このような目に見える形でなくとも、「笑いのセンスがある」とか「楽器がうまい」とか、一芸のある生徒は一目置かれていました。極端な例を挙げると、「ナンパの技術」を極めて、近隣の女子高との交流を活性化させていた同級生も尊敬を集めていました。

もちろん、そうしたカジュアルな一芸だけではありません。多くの生徒が、自身の関心の赴くまま、オリジナリティのある活動を展開していました。

アプリを開発する生徒あり、震災ボランティア組織を立ち上げ、企画から実行まで主導する生徒あり。生徒会長は「全国生徒会」を組織して、学校同士が交流できる場を作っていました。そうした個々の活動は、生徒たちが互いに刺激を与えあう雰囲気を、校内に創り出していました。

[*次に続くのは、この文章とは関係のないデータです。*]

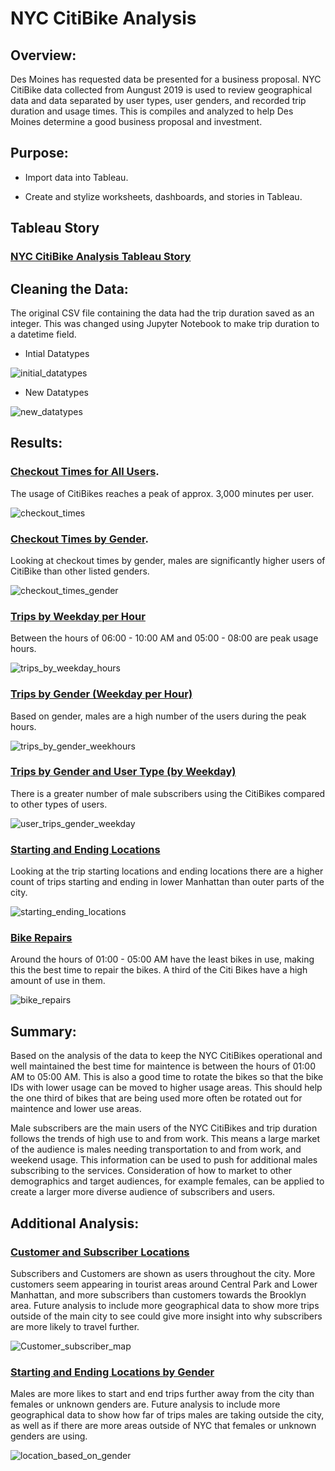 # NYC CitiBike Analysis

## Overview:

Des Moines has requested data be presented for a business proposal. NYC CitiBike data collected from Aungust 2019 is used to review geographical data and data separated by user types, user genders, and recorded trip duration and usage times. This is compiles and analyzed to help Des Moines determine a good business proposal and investment. 

## Purpose:

*	Import data into Tableau.

*	Create and stylize worksheets, dashboards, and stories in Tableau.

## Tableau Story

### [NYC CitiBike Analysis Tableau Story](https://public.tableau.com/views/NYCCitiBikeAnalysis_16606946080770/NYCCitiBikeAnalysis?:language=en-US&publish=yes&:display_count=n&:origin=viz_share_link)

## Cleaning the Data:

The original CSV file containing the data had the trip duration saved as an integer. This was changed using Jupyter Notebook to make trip duration to a datetime field.

* Intial Datatypes

![initial_datatypes](https://user-images.githubusercontent.com/103263248/184982695-5999184e-01e0-4fb0-9c50-3317d0ffb51c.png)

* New Datatypes

![new_datatypes](https://user-images.githubusercontent.com/103263248/184982778-78a1abd0-8c13-440e-955a-6ed9db8439a5.png)

## Results:

### [Checkout Times for All Users](https://public.tableau.com/views/NYCCitiBikeAnalysis_16606946080770/CheckoutTimeforUsers?:language=en-US&publish=yes&:display_count=n&:origin=viz_share_link). 

The usage of CitiBikes reaches a peak of approx. 3,000 minutes per user.

![checkout_times](https://user-images.githubusercontent.com/103263248/184982952-fc3f7756-c8c3-4b8e-b215-fe36db9cf928.png)


### [Checkout Times by Gender](https://public.tableau.com/views/NYCCitiBikeAnalysis_16606946080770/CheckoutTimesbyGender?:language=en-US&publish=yes&:display_count=n&:origin=viz_share_link). 

Looking at checkout times by gender, males are significantly higher users of CitiBike than other listed genders.

![checkout_times_gender](https://user-images.githubusercontent.com/103263248/184982911-3e8c27a3-a5fb-40a2-8e9a-81b025fbd19b.png)


### [Trips by Weekday per Hour](https://public.tableau.com/views/NYCCitiBikeAnalysis_16606946080770/TripsbyWeekdayperHour?:language=en-US&publish=yes&:display_count=n&:origin=viz_share_link)

 Between the hours of 06:00 - 10:00 AM and 05:00 - 08:00 are peak usage hours.
 
![trips_by_weekday_hours](https://user-images.githubusercontent.com/103263248/184983035-45cef880-9eb8-4c62-8678-fc9b7089ef48.png)

### [Trips by Gender (Weekday per Hour)](https://public.tableau.com/views/NYCCitiBikeAnalysis_16606946080770/TripsbyGenderWeekdayperHour?:language=en-US&publish=yes&:display_count=n&:origin=viz_share_link)

Based on gender, males are a high number of the users during the peak hours.

![trips_by_gender_weekhours](https://user-images.githubusercontent.com/103263248/184983060-9108a4d4-a4e3-4609-ac82-b72b699a33d3.png)

### [Trips by Gender and User Type (by Weekday)](https://public.tableau.com/views/NYCCitiBikeAnalysis_16606946080770/UserTripsbyGenderbyWeekday?:language=en-US&publish=yes&:display_count=n&:origin=viz_share_link)

There is a greater number of male subscribers using the CitiBikes compared to other types of users.

![user_trips_gender_weekday](https://user-images.githubusercontent.com/103263248/184983092-0dfd5df8-ad93-4d21-b99a-7a6a766ed005.png)

### [Starting and Ending Locations](https://public.tableau.com/views/NYCCitiBikeAnalysis_16606946080770/StartingLocationvsEndingLocation?:language=en-US&publish=yes&:display_count=n&:origin=viz_share_link)

Looking at the trip starting locations and ending locations there are a higher count of trips starting and ending in lower Manhattan than outer parts of the city.

![starting_ending_locations](https://user-images.githubusercontent.com/103263248/184983138-72f5e61c-14a1-467a-b70c-86598c4608e2.png)

### [Bike Repairs](https://public.tableau.com/views/NYCCitiBikeAnalysis_16606946080770/BikeRepairsDashboard?:language=en-US&publish=yes&:display_count=n&:origin=viz_share_link)

Around the hours of 01:00 - 05:00 AM have the least bikes in use, making this the best time to repair the bikes. A third of the Citi Bikes have a high amount of use in them.

![bike_repairs](https://user-images.githubusercontent.com/103263248/184983586-de02fd1a-b5af-47a8-a40a-1c3afba7e4cf.png)

## Summary:

Based on the analysis of the data to keep the NYC CitiBikes operational and well maintained the best time for maintence is between the hours of 01:00 AM to 05:00 AM. This is also a good time to rotate the bikes so that the bike IDs with lower usage can be moved to higher usage areas. This should help the one third of bikes that are being used more often be rotated out for maintence and lower use areas.

Male subscribers are the main users of the NYC CitiBikes and trip duration follows the trends of high use to and from work. This means a large market of the audience is males needing transportation to and from work, and weekend usage. This information can be used to push for additional males subscribing to the services. Consideration of how to market to other demographics and target audiences, for example females, can be applied to create a larger more diverse audience of subscribers and users.

## Additional Analysis:

### [Customer and Subscriber Locations](https://public.tableau.com/views/NYCCitiBikeAnalysis_16606946080770/CustomerVSSubscriber?:language=en-US&publish=yes&:display_count=n&:origin=viz_share_link)

Subscribers and Customers are shown as users throughout the city. More customers seem appearing in tourist areas around Central Park and Lower Manhattan, and more subscribers than customers towards the Brooklyn area. Future analysis to include more geographical data to show more trips outside of the main city to see could give more insight into why subscribers are more likely to travel further.

![Customer_subscriber_map](https://user-images.githubusercontent.com/103263248/184983647-67ff04a7-2a1b-4de7-bc1b-ba20f98f86af.png)

### [Starting and Ending Locations by Gender](https://public.tableau.com/views/NYCCitiBikeAnalysis_16606946080770/StartingandEndingLoactionsofGenders?:language=en-US&publish=yes&:display_count=n&:origin=viz_share_link)

Males are more likes to start and end trips further away from the city than females or unknown genders are. Future analysis to include more geographical data to show how far of trips males are taking outside the city, as well as if there are more areas outside of NYC that females or unknown genders are using.

![location_based_on_gender](https://user-images.githubusercontent.com/103263248/184983966-8d60232d-4191-4e68-8911-1cffad2c0a85.png)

自分自身の意志でチャレンジすることに対する、暗黙のリスペクト。その文化は私自身のチャレンジ精神をも、大きく育ててくれました。

中学、高校時代の学習のポイント

勉強だけにとらわれず、世界を広げる
中高時代は触れる情報量も多くなり、自分ならではの「○○したい」「○○でありたい」といった価値観ができてきます。ですから勉強だけにとらわれず、興味のあることに何でも打ち込んでみましょう。関心のある学問分野を極めるのもいいですし、部活や趣味や、学外での活動を広げるのも有意義。机に向かう勉強だけでは得られない、広い意味での学びがあるでしょう。

点数のためだけの勉強をしない
偏差値や校内での順位、大学合格率のアップなど、「数字を取るための勉強」はモチベーションを維持するのが大変です。実力を伸ばすことによって何ができるか、何がしたいか、どんな分野が自分に合っているのか、を考えながら勉強することが大事です。

勉強以外にも「原理原則」はある
原理原則思考は、勉強だけに有効なものではありません。スポーツ、遊び、創作などあらゆる活動が、原理原則にのっとって考えるとレベルアップしたり、さらに楽しくなったりするものです。「こうすればもっと上手になる」「こうすればもっと面白い」といった工夫を重ねていきましょう。

どんな科目も「暗記だけ」と決めつけない
生物や、社会科系の科目は一般に「暗記科目」だとされがちですが、暗記の要素が多いだけで、その暗記もあくまで基盤の部分です。レベルが上がるほど、思考力が求められるようになります。覚えるだけで済ませず、事象の因果関係や法則性を探る習慣をつけましょう。英語は暗記がメインとはなりますが、英語を使って実際に海外の人とコミュニケーションを取るなど、暗記をした先の楽しさや意義を感じることも重要です。

授業を真剣に聞くと、家では軽い復習で済む
授業中ダラダラと過ごし、そのぶん家や塾で一から勉強、というやり方は非効率です。「50分間で完全に理解する」くらいの熱量で集中すると、家では軽く復習するだけで済みます。試験前に慌てて詰め込む、といった二度手間も防げます。